MATERIALS AND METHODS

2.1 Sampling The atlantics pistachio (Pistacia atlantica) used in this study is located in the south west of Algeria (Bechar), in order to achieve a meaningful withdrawal, the sampling of the leaves takes place in an uncertain way on every quoted of the tree.The leaves ofPistaciaatlanticaare harvestedduring March 2012.Whole leaves of Pistacia atlantica were collected from the field on the day of harvest. 2.2 Drying by convection (training) Gas used in the drier is the hot air whose thermophysicalpropertiesallows him to be had the time a fluid coolant and a vector of water elimination evaporated. In this drying, the convection is the fashion of major transfer. Other fashions of thermal transfer can be added of it however. The conduction by the hurdles supporting the product and the radiance by the partitions of the drier represents the other fashions of contribution of this latent heat of spraying. If one places a humid body in a surrounding wall or reign a hot and dry sparkling flux, differences of temperature and partial pressure of water will be noted thus between the body and the bordering gas to the following phenomena: - A transfer of gas heat toward the humid body under the effect of the existence of a temperature gradient, - A transfer of matter (water) taking place of the body toward gas under the effect of a partial pressure gradient.

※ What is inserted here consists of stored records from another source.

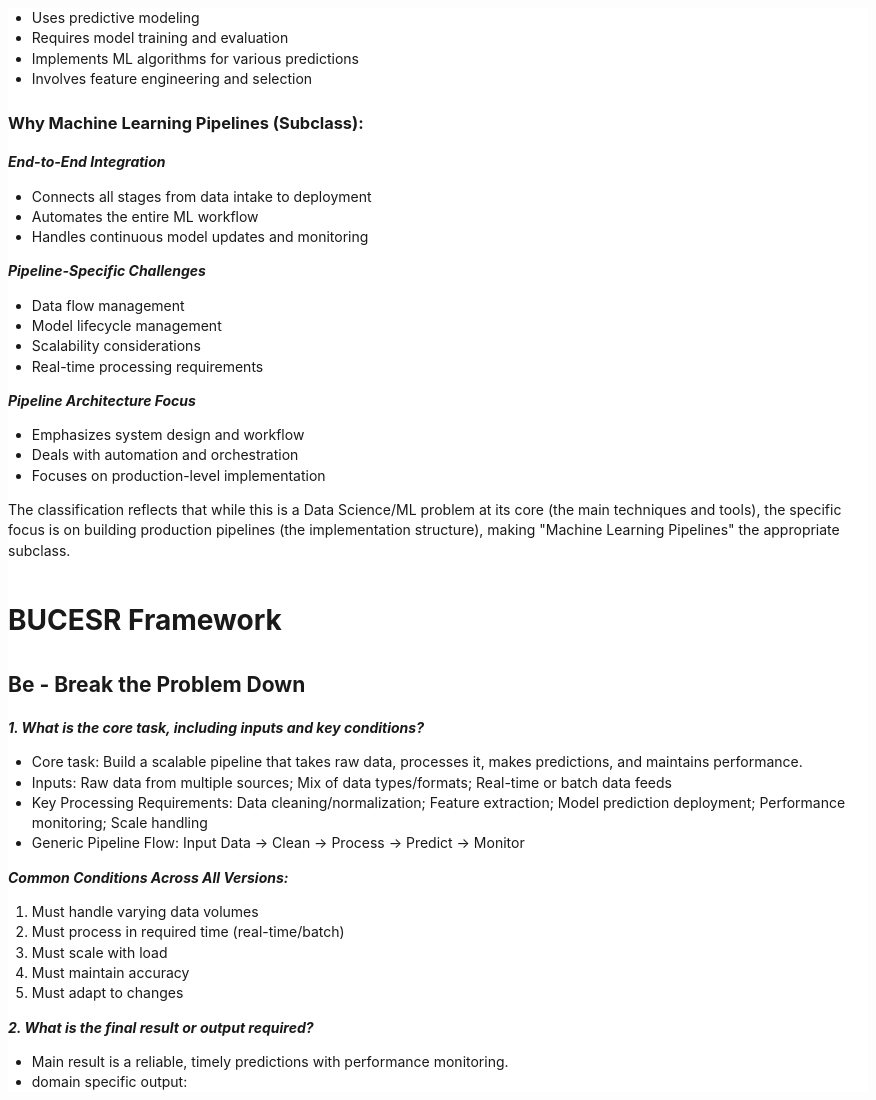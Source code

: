 - Uses predictive modeling
- Requires model training and evaluation
- Implements ML algorithms for various predictions
- Involves feature engineering and selection

### Why Machine Learning Pipelines (Subclass):

**_End-to-End Integration_**

- Connects all stages from data intake to deployment
- Automates the entire ML workflow
- Handles continuous model updates and monitoring

**_Pipeline-Specific Challenges_**

- Data flow management
- Model lifecycle management
- Scalability considerations
- Real-time processing requirements

**_Pipeline Architecture Focus_**

- Emphasizes system design and workflow
- Deals with automation and orchestration
- Focuses on production-level implementation

The classification reflects that while this is a Data Science/ML problem at its core (the main techniques and tools), the specific focus is on building production pipelines (the implementation structure), making "Machine Learning Pipelines" the appropriate subclass.

# BUCESR Framework

## Be - Break the Problem Down

**_1. What is the core task, including inputs and key conditions?_**

- Core task: Build a scalable pipeline that takes raw data, processes it, makes predictions, and maintains performance.
- Inputs: Raw data from multiple sources; Mix of data types/formats; Real-time or batch data feeds
- Key Processing Requirements: Data cleaning/normalization; Feature extraction; Model prediction deployment; Performance monitoring; Scale handling
- Generic Pipeline Flow: Input Data → Clean → Process → Predict → Monitor

**_Common Conditions Across All Versions:_**

1. Must handle varying data volumes
2. Must process in required time (real-time/batch)
3. Must scale with load
4. Must maintain accuracy
5. Must adapt to changes

**_2. What is the final result or output required?_**

- Main result is a reliable, timely predictions with performance monitoring.
- domain specific output:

At the time of the drying by convection, the heat necessary to the drying is transmitted to matter to dry by convection, by a gas in movement. The drier used in this survey is of type « GUNT Hamburg CE130 »,whose constituent elements areshown in figure 1, With: 1: Menu strips; in the menu strip, miscellaneous attitudes can perform and are executed actions. Some of it is available in all program modules, as for example "? ". Over the menu point of "processing", one reaches to the option "TARE" this option puts the value of the scales on zero. 2: Ads: Most system values are passed out over numerical ads.

Figure.1. Diagram system of convective dryer(ENERGARID laboratory)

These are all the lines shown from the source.